Harnack Inequality for a Subelliptic PDE in nondivergence form

TL;DR

This paper establishes a scale-invariant Harnack inequality for nonnegative solutions of subelliptic PDEs in nondivergence form involving Grushin vector fields, under bounded eigenvalue ratio conditions.

Contribution

It introduces a novel approach combining weighted Aleksandrov Bakelman Pucci estimates and critical density estimates to prove Harnack's inequality for these PDEs.

Findings

Proved a weighted Aleksandrov Bakelman Pucci estimate.

Established a critical density estimate and the double ball property.

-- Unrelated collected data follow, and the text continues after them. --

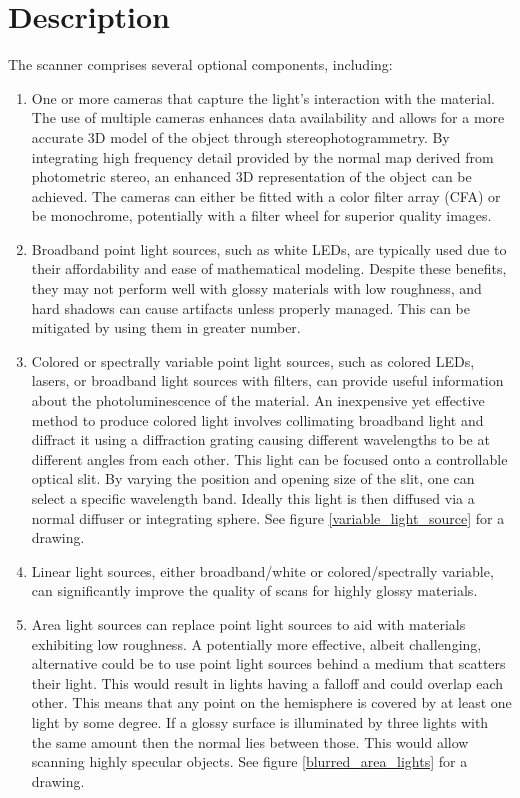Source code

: \documentclass[11pt, twoside, listof=totocnumbered, bibliography=totocnumbered]{scrartcl}
\begin{document}
\section{Description}
The scanner comprises several optional components, including:
\begin{enumerate}
	\item One or more cameras that capture the light's interaction with the material. The use of multiple cameras enhances data availability and allows for a more accurate 3D model of the object through stereophotogrammetry. By integrating high frequency detail provided by the normal map derived from photometric stereo, an enhanced 3D representation of the object can be achieved. The cameras can either be fitted with a color filter array (CFA) or be monochrome, potentially with a filter wheel for superior quality images.
	
	\item Broadband point light sources, such as white LEDs, are typically used due to their affordability and ease of mathematical modeling. Despite these benefits, they may not perform well with glossy materials with low roughness, and hard shadows can cause artifacts unless properly managed. This can be mitigated by using them in greater number.
	
	\item Colored or spectrally variable point light sources, such as colored LEDs, lasers, or broadband light sources with filters, can provide useful information about the photoluminescence of the material. An inexpensive yet effective method to produce colored light involves collimating broadband light and diffract it using a diffraction grating causing different wavelengths to be at different angles from each other. This light can be focused onto a controllable optical slit. By varying the position and opening size of the slit, one can select a specific wavelength band. Ideally this light is then diffused via a normal diffuser or integrating sphere. See figure \ref{variable_light_source} for a drawing.

	\item Linear light sources, either broadband/white or colored/spectrally variable, can significantly improve the quality of scans for highly glossy materials. \cite{LINEAR_LIGHT}
	
	\item Area light sources can replace point light sources to aid with materials exhibiting low roughness. \cite{PS_AreaLights} A potentially more effective, albeit challenging, alternative could be to use point light sources behind a medium that scatters their light. This would result in lights having a falloff and could overlap each other. This means that any point on the hemisphere is covered by at least one light by some degree. If a glossy surface is illuminated by three lights with the same amount then the normal lies between those. This would allow scanning highly specular objects. See figure \ref{blurred_area_lights} for a drawing.
	 

\end{enumerate}
\end{document}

Derived Harnack's inequality from the axiomatic framework.

Abstract

We consider subelliptic equations in non divergence form of the type $Lu = \sum a_{ij} X_jX_iu=0$, where $X_j$ are the Grushin vector fields, and the matrix coefficient is uniformly elliptic. We obtain a scale invariant Harnack's inequality on the $X_j$'s CC balls for nonnegative solutions under the only assumption that the ratio between the maximum and minimum eigenvalues of the coefficient matrix is bounded. In the paper we first prove a weighted Aleksandrov Bakelman Pucci estimate, and then we show a critical density estimate, the double ball property and the power decay property. Once this is established, Harnack's inequality follows directly from the axiomatic theory developed by Di Fazio, Gutierrez and Lanconelli in [6].